SOURCE RECORDS.
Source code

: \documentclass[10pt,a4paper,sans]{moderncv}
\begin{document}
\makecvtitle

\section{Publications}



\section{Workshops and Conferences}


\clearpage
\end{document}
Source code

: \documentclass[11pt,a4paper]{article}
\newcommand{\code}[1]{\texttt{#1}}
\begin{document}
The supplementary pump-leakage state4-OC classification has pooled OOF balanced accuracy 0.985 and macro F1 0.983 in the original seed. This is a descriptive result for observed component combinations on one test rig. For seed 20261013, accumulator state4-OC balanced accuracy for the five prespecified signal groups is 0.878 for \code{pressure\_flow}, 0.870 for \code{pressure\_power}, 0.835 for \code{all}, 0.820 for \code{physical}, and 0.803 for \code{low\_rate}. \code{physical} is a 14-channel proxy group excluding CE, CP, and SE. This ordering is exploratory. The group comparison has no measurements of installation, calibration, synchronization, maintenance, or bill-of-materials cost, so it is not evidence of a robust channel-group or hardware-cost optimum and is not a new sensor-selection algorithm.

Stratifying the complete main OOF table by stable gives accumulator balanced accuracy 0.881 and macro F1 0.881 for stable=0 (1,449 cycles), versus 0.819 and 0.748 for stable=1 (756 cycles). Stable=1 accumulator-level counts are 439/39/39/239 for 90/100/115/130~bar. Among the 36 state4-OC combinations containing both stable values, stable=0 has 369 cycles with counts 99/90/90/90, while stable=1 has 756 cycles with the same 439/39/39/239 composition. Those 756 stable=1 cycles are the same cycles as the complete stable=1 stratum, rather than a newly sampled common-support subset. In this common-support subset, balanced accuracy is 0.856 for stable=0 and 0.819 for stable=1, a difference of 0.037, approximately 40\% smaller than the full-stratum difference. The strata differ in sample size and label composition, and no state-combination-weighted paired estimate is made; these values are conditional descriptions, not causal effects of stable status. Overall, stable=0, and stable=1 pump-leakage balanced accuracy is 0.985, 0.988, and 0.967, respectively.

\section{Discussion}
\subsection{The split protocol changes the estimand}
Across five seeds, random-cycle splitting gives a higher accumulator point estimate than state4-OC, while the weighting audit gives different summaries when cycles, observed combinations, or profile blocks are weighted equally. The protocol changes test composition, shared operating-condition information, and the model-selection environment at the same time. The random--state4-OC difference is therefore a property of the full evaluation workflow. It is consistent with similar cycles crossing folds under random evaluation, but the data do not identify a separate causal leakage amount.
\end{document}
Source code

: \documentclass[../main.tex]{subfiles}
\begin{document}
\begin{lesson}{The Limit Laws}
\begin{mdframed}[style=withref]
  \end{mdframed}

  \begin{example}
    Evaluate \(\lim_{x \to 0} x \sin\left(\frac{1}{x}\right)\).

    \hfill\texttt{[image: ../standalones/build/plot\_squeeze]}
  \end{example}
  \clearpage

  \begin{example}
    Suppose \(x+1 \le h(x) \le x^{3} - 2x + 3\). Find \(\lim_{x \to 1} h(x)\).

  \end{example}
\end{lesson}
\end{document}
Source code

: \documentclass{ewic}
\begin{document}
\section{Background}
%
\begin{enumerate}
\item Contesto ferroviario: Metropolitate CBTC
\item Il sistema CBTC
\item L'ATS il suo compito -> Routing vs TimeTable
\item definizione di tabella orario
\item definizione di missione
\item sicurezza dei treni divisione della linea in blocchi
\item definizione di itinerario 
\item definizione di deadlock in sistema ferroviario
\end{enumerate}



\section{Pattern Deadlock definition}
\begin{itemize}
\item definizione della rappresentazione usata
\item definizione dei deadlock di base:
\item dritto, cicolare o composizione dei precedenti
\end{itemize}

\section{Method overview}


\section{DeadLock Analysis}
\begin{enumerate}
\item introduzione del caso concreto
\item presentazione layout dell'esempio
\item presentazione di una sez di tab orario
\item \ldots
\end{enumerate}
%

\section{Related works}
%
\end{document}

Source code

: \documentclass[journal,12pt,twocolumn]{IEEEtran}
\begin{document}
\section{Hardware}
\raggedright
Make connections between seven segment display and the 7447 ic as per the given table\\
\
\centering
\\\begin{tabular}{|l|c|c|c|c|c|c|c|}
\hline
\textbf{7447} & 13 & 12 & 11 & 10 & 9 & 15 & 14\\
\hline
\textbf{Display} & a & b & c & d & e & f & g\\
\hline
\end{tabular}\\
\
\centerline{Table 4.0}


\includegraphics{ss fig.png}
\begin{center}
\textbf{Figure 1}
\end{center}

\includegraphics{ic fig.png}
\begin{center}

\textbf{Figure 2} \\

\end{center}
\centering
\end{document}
* * *
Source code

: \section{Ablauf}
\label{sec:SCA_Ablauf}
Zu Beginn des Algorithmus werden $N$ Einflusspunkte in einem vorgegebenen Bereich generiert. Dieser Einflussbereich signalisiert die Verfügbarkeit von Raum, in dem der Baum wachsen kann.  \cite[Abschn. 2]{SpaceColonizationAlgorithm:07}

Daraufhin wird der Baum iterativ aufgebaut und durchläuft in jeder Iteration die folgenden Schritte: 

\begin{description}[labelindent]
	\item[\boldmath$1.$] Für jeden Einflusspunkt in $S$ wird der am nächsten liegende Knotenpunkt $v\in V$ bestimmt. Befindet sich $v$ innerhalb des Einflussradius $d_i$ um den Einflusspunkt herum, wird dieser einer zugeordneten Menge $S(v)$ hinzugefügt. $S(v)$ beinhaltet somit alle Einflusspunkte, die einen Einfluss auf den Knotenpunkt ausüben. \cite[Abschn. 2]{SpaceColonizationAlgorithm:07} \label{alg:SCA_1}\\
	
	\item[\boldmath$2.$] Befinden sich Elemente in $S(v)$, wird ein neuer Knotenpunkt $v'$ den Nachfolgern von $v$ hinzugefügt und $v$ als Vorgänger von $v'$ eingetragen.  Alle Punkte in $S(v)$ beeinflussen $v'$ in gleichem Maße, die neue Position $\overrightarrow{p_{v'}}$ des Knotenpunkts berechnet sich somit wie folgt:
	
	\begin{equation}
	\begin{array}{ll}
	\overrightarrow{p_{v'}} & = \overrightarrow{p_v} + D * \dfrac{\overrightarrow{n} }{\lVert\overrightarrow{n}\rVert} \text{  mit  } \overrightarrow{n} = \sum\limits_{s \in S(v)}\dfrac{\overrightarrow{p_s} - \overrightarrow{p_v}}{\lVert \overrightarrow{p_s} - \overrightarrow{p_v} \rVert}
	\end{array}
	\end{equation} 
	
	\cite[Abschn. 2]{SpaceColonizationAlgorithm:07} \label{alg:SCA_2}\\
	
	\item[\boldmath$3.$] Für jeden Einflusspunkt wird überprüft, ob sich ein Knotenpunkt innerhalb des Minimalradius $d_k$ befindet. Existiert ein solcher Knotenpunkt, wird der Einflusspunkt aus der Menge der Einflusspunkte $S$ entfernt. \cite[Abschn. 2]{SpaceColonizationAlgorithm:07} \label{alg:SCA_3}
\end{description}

WHAT THE TASK REQUIRES. All lines in the records above with "protocol" need to be found and copied.

EXERCISE OUTPUT.
\subsection{The split protocol changes the estimand}
Across five seeds, random-cycle splitting gives a higher accumulator point estimate than state4-OC, while the weighting audit gives different summaries when cycles, observed combinations, or profile blocks are weighted equally. The protocol changes test composition, shared operating-condition information, and the model-selection environment at the same time. The random--state4-OC difference is therefore a property of the full evaluation workflow. It is consistent with similar cycles crossing folds under random evaluation, but the data do not identify a separate causal leakage amount.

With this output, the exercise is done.